Please give back only the lines below from the one containing "[Inference] The specific" to the one containing "### Maximum Segment Size (MSS)", each repeated word for word, both ends included.

·····

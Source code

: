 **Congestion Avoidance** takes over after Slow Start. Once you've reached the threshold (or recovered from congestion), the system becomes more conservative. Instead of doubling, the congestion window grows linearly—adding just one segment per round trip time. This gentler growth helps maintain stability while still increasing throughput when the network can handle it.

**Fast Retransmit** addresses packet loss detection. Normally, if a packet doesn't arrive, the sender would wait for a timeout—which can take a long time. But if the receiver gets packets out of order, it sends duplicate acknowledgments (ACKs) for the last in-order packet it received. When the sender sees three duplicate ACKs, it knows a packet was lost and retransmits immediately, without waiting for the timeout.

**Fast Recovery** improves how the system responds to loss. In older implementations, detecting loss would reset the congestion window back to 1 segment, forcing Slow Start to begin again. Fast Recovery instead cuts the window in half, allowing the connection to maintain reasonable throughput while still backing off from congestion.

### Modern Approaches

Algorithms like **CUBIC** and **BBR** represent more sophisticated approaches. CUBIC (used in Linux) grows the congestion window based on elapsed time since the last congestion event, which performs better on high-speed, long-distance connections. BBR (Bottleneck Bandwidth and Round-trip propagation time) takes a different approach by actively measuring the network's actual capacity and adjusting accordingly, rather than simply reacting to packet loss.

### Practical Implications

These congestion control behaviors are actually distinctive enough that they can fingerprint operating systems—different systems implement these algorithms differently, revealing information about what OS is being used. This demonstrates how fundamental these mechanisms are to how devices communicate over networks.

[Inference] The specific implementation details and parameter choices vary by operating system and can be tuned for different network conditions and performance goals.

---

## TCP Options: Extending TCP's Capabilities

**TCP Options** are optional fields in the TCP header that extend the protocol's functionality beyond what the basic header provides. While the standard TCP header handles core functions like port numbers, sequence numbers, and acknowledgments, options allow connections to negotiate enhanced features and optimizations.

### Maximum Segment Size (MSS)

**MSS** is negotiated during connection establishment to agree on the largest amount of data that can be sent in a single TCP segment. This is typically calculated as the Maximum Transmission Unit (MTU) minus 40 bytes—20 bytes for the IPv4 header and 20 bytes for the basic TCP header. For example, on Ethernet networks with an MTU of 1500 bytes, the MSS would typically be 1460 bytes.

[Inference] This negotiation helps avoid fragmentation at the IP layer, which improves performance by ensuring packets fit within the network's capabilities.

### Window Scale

·····

# Result of the exercise
[Inference] The specific implementation details and parameter choices vary by operating system and can be tuned for different network conditions and performance goals.

---

## TCP Options: Extending TCP's Capabilities

**TCP Options** are optional fields in the TCP header that extend the protocol's functionality beyond what the basic header provides. While the standard TCP header handles core functions like port numbers, sequence numbers, and acknowledgments, options allow connections to negotiate enhanced features and optimizations.

### Maximum Segment Size (MSS)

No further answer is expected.